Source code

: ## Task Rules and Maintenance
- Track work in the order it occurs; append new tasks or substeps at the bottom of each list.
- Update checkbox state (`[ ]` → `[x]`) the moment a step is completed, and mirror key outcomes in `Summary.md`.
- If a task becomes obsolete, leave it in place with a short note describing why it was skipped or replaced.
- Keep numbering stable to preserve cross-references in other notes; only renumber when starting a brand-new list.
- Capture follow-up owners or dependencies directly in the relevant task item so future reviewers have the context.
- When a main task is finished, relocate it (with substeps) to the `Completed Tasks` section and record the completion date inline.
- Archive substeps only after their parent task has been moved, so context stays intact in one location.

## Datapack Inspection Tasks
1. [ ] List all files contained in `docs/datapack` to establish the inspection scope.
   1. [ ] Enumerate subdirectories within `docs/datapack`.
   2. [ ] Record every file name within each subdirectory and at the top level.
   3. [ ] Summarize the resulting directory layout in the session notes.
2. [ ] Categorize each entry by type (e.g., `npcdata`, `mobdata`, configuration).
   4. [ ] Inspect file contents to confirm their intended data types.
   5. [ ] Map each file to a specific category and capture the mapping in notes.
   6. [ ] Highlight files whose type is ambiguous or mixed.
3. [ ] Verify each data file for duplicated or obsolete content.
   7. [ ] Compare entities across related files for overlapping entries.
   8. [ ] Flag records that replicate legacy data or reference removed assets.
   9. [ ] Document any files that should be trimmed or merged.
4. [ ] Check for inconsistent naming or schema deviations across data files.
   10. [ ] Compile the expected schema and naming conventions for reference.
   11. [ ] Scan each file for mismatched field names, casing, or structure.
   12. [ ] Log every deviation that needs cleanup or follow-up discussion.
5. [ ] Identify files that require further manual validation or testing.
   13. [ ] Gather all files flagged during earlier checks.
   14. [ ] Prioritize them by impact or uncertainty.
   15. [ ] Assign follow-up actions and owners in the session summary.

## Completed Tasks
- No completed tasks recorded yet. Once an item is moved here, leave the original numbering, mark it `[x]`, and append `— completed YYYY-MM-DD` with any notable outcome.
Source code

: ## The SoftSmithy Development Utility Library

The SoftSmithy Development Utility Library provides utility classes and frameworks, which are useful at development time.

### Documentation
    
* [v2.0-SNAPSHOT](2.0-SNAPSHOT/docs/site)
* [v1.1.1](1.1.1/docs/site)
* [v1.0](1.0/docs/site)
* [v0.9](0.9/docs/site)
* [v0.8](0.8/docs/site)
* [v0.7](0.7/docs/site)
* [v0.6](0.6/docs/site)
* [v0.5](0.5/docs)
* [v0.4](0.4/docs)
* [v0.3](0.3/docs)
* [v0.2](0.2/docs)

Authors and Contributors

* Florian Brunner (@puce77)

- [WHAT YOU WILL DO]
Copy exactly the stretch of data above from the line with "Rules and Maintenance" through the line with "3. [ ] Verify", and omit all other lines.

- [SOLUTION]
: ## Task Rules and Maintenance
- Track work in the order it occurs; append new tasks or substeps at the bottom of each list.
- Update checkbox state (`[ ]` → `[x]`) the moment a step is completed, and mirror key outcomes in `Summary.md`.
- If a task becomes obsolete, leave it in place with a short note describing why it was skipped or replaced.
- Keep numbering stable to preserve cross-references in other notes; only renumber when starting a brand-new list.
- Capture follow-up owners or dependencies directly in the relevant task item so future reviewers have the context.
- When a main task is finished, relocate it (with substeps) to the `Completed Tasks` section and record the completion date inline.
- Archive substeps only after their parent task has been moved, so context stays intact in one location.

## Datapack Inspection Tasks
1. [ ] List all files contained in `docs/datapack` to establish the inspection scope.
   1. [ ] Enumerate subdirectories within `docs/datapack`.
   2. [ ] Record every file name within each subdirectory and at the top level.
   3. [ ] Summarize the resulting directory layout in the session notes.
2. [ ] Categorize each entry by type (e.g., `npcdata`, `mobdata`, configuration).
   4. [ ] Inspect file contents to confirm their intended data types.
   5. [ ] Map each file to a specific category and capture the mapping in notes.
   6. [ ] Highlight files whose type is ambiguous or mixed.
3. [ ] Verify each data file for duplicated or obsolete content.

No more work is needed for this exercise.